#### To do
Please restate the data that follows, leaving every word in place.

#### Source data
..............................

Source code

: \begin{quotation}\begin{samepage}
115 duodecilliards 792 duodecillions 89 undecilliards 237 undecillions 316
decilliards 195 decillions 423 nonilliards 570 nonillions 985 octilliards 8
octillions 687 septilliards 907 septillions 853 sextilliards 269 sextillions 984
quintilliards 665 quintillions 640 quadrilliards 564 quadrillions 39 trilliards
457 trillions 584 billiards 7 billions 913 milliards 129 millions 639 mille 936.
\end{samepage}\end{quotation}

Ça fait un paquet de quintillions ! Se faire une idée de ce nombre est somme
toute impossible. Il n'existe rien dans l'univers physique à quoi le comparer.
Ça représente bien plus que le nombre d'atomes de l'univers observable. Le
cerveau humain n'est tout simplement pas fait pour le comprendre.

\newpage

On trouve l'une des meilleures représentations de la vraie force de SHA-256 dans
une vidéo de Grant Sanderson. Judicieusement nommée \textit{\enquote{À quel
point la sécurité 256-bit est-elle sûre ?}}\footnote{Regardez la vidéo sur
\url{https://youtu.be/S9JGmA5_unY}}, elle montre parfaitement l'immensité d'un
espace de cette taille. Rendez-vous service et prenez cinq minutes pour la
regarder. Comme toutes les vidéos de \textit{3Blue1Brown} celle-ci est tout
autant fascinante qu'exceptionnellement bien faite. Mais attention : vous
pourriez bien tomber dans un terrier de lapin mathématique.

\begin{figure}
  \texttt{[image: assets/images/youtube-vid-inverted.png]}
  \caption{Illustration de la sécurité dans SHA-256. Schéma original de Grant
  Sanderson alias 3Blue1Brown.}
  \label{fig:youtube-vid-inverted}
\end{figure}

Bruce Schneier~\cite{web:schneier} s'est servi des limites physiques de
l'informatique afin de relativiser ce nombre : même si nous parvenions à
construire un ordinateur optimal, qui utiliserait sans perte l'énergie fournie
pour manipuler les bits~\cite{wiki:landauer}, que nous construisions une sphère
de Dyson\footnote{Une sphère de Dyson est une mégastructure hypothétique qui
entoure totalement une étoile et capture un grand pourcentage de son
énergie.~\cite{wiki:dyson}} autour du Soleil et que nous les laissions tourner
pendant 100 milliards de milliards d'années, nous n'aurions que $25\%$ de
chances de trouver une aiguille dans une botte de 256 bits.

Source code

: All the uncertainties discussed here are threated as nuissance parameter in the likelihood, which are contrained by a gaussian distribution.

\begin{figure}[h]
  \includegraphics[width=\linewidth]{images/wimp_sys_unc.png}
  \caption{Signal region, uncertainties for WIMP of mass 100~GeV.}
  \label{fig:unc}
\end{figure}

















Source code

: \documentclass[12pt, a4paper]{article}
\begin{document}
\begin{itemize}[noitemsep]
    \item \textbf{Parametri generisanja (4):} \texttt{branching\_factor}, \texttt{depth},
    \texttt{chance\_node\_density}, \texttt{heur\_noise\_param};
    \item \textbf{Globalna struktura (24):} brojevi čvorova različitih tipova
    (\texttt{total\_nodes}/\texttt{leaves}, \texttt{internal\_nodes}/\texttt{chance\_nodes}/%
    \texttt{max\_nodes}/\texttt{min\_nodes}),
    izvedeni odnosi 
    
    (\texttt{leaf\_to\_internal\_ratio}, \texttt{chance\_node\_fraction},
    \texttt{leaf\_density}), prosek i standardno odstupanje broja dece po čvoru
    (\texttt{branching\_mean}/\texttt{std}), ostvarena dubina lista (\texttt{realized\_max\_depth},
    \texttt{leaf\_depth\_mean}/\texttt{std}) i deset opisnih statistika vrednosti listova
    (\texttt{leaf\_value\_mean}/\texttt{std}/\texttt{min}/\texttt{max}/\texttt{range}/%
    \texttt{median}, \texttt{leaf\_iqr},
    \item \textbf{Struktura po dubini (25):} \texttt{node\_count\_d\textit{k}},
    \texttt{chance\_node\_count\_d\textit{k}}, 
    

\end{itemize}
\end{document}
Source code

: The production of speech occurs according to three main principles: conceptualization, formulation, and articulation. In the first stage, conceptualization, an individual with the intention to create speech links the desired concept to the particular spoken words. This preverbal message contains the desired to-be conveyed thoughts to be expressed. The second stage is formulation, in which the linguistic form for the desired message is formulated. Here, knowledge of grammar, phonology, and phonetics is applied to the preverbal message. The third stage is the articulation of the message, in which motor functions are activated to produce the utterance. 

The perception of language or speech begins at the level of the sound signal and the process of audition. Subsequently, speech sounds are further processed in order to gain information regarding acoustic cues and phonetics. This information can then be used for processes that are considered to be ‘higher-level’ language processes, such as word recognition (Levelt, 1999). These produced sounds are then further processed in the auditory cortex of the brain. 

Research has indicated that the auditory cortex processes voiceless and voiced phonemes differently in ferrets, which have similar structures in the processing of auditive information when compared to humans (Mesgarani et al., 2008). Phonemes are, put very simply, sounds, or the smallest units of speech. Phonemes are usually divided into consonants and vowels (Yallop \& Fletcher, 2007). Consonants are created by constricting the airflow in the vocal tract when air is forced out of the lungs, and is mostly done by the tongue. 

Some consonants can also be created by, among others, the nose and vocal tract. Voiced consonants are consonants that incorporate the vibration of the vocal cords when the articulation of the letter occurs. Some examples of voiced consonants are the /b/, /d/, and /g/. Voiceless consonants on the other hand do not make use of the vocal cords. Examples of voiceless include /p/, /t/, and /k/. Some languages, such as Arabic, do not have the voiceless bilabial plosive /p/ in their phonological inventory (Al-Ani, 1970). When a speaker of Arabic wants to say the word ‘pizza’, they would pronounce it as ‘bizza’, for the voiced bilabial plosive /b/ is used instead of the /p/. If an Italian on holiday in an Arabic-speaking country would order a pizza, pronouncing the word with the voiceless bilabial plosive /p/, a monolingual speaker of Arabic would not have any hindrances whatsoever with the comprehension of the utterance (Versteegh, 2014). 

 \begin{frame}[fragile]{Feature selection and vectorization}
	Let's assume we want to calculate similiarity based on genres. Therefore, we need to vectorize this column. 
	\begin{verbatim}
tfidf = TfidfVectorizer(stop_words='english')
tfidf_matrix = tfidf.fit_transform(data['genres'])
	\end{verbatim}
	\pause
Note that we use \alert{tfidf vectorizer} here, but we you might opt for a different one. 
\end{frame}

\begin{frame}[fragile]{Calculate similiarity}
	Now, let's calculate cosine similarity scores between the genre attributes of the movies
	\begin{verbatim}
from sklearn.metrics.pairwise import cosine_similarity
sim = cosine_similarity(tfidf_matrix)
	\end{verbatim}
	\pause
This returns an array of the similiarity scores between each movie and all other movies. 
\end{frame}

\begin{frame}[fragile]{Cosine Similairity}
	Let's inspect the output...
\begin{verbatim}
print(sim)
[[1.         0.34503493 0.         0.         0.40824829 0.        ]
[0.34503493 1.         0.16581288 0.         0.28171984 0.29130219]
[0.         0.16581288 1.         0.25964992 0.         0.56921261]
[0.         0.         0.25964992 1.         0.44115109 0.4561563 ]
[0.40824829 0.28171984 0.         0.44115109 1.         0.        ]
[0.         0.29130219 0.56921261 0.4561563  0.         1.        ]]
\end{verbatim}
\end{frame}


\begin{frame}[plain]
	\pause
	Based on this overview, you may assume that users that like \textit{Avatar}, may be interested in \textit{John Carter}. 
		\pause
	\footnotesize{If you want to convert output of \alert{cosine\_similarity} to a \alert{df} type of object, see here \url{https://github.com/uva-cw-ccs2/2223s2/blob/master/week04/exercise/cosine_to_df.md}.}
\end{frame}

..............................

#### Reply to the exercise
Source code

: \begin{quotation}\begin{samepage}
115 duodecilliards 792 duodecillions 89 undecilliards 237 undecillions 316
decilliards 195 decillions 423 nonilliards 570 nonillions 985 octilliards 8
octillions 687 septilliards 907 septillions 853 sextilliards 269 sextillions 984
quintilliards 665 quintillions 640 quadrilliards 564 quadrillions 39 trilliards
457 trillions 584 billiards 7 billions 913 milliards 129 millions 639 mille 936.
\end{samepage}\end{quotation}

Ça fait un paquet de quintillions ! Se faire une idée de ce nombre est somme
toute impossible. Il n'existe rien dans l'univers physique à quoi le comparer.
Ça représente bien plus que le nombre d'atomes de l'univers observable. Le
cerveau humain n'est tout simplement pas fait pour le comprendre.

\newpage

On trouve l'une des meilleures représentations de la vraie force de SHA-256 dans
une vidéo de Grant Sanderson. Judicieusement nommée \textit{\enquote{À quel
point la sécurité 256-bit est-elle sûre ?}}\footnote{Regardez la vidéo sur
\url{https://youtu.be/S9JGmA5_unY}}, elle montre parfaitement l'immensité d'un
espace de cette taille. Rendez-vous service et prenez cinq minutes pour la
regarder. Comme toutes les vidéos de \textit{3Blue1Brown} celle-ci est tout
autant fascinante qu'exceptionnellement bien faite. Mais attention : vous
pourriez bien tomber dans un terrier de lapin mathématique.

\begin{figure}
  \texttt{[image: assets/images/youtube-vid-inverted.png]}
  \caption{Illustration de la sécurité dans SHA-256. Schéma original de Grant
  Sanderson alias 3Blue1Brown.}
  \label{fig:youtube-vid-inverted}
\end{figure}

Bruce Schneier~\cite{web:schneier} s'est servi des limites physiques de
l'informatique afin de relativiser ce nombre : même si nous parvenions à
construire un ordinateur optimal, qui utiliserait sans perte l'énergie fournie
pour manipuler les bits~\cite{wiki:landauer}, que nous construisions une sphère
de Dyson\footnote{Une sphère de Dyson est une mégastructure hypothétique qui
entoure totalement une étoile et capture un grand pourcentage de son
énergie.~\cite{wiki:dyson}} autour du Soleil et que nous les laissions tourner
pendant 100 milliards de milliards d'années, nous n'aurions que $25\%$ de
chances de trouver une aiguille dans une botte de 256 bits.

Source code

: All the uncertainties discussed here are threated as nuissance parameter in the likelihood, which are contrained by a gaussian distribution.

\begin{figure}[h]
  \includegraphics[width=\linewidth]{images/wimp_sys_unc.png}
  \caption{Signal region, uncertainties for WIMP of mass 100~GeV.}
  \label{fig:unc}
\end{figure}

















Source code

: \documentclass[12pt, a4paper]{article}
\begin{document}
\begin{itemize}[noitemsep]
    \item \textbf{Parametri generisanja (4):} \texttt{branching\_factor}, \texttt{depth},
    \texttt{chance\_node\_density}, \texttt{heur\_noise\_param};
    \item \textbf{Globalna struktura (24):} brojevi čvorova različitih tipova
    (\texttt{total\_nodes}/\texttt{leaves}, \texttt{internal\_nodes}/\texttt{chance\_nodes}/%
    \texttt{max\_nodes}/\texttt{min\_nodes}),
    izvedeni odnosi 
    
    (\texttt{leaf\_to\_internal\_ratio}, \texttt{chance\_node\_fraction},
    \texttt{leaf\_density}), prosek i standardno odstupanje broja dece po čvoru
    (\texttt{branching\_mean}/\texttt{std}), ostvarena dubina lista (\texttt{realized\_max\_depth},
    \texttt{leaf\_depth\_mean}/\texttt{std}) i deset opisnih statistika vrednosti listova
    (\texttt{leaf\_value\_mean}/\texttt{std}/\texttt{min}/\texttt{max}/\texttt{range}/%
    \texttt{median}, \texttt{leaf\_iqr},
    \item \textbf{Struktura po dubini (25):} \texttt{node\_count\_d\textit{k}},
    \texttt{chance\_node\_count\_d\textit{k}}, 
    

\end{itemize}
\end{document}
Source code

: The production of speech occurs according to three main principles: conceptualization, formulation, and articulation. In the first stage, conceptualization, an individual with the intention to create speech links the desired concept to the particular spoken words. This preverbal message contains the desired to-be conveyed thoughts to be expressed. The second stage is formulation, in which the linguistic form for the desired message is formulated. Here, knowledge of grammar, phonology, and phonetics is applied to the preverbal message. The third stage is the articulation of the message, in which motor functions are activated to produce the utterance. 

The perception of language or speech begins at the level of the sound signal and the process of audition. Subsequently, speech sounds are further processed in order to gain information regarding acoustic cues and phonetics. This information can then be used for processes that are considered to be ‘higher-level’ language processes, such as word recognition (Levelt, 1999). These produced sounds are then further processed in the auditory cortex of the brain. 

Research has indicated that the auditory cortex processes voiceless and voiced phonemes differently in ferrets, which have similar structures in the processing of auditive information when compared to humans (Mesgarani et al., 2008). Phonemes are, put very simply, sounds, or the smallest units of speech. Phonemes are usually divided into consonants and vowels (Yallop \& Fletcher, 2007). Consonants are created by constricting the airflow in the vocal tract when air is forced out of the lungs, and is mostly done by the tongue. 

Some consonants can also be created by, among others, the nose and vocal tract. Voiced consonants are consonants that incorporate the vibration of the vocal cords when the articulation of the letter occurs. Some examples of voiced consonants are the /b/, /d/, and /g/. Voiceless consonants on the other hand do not make use of the vocal cords. Examples of voiceless include /p/, /t/, and /k/. Some languages, such as Arabic, do not have the voiceless bilabial plosive /p/ in their phonological inventory (Al-Ani, 1970). When a speaker of Arabic wants to say the word ‘pizza’, they would pronounce it as ‘bizza’, for the voiced bilabial plosive /b/ is used instead of the /p/. If an Italian on holiday in an Arabic-speaking country would order a pizza, pronouncing the word with the voiceless bilabial plosive /p/, a monolingual speaker of Arabic would not have any hindrances whatsoever with the comprehension of the utterance (Versteegh, 2014). 

 \begin{frame}[fragile]{Feature selection and vectorization}
	Let's assume we want to calculate similiarity based on genres. Therefore, we need to vectorize this column. 
	\begin{verbatim}
tfidf = TfidfVectorizer(stop_words='english')
tfidf_matrix = tfidf.fit_transform(data['genres'])
	\end{verbatim}
	\pause
Note that we use \alert{tfidf vectorizer} here, but we you might opt for a different one. 
\end{frame}

\begin{frame}[fragile]{Calculate similiarity}
	Now, let's calculate cosine similarity scores between the genre attributes of the movies
	\begin{verbatim}
from sklearn.metrics.pairwise import cosine_similarity
sim = cosine_similarity(tfidf_matrix)
	\end{verbatim}
	\pause
This returns an array of the similiarity scores between each movie and all other movies. 
\end{frame}

\begin{frame}[fragile]{Cosine Similairity}
	Let's inspect the output...
\begin{verbatim}
print(sim)
[[1.         0.34503493 0.         0.         0.40824829 0.        ]
[0.34503493 1.         0.16581288 0.         0.28171984 0.29130219]
[0.         0.16581288 1.         0.25964992 0.         0.56921261]
[0.         0.         0.25964992 1.         0.44115109 0.4561563 ]
[0.40824829 0.28171984 0.         0.44115109 1.         0.        ]
[0.         0.29130219 0.56921261 0.4561563  0.         1.        ]]
\end{verbatim}
\end{frame}


\begin{frame}[plain]
	\pause
	Based on this overview, you may assume that users that like \textit{Avatar}, may be interested in \textit{John Carter}. 
		\pause
	\footnotesize{If you want to convert output of \alert{cosine\_similarity} to a \alert{df} type of object, see here \url{https://github.com/uva-cw-ccs2/2223s2/blob/master/week04/exercise/cosine_to_df.md}.}
\end{frame}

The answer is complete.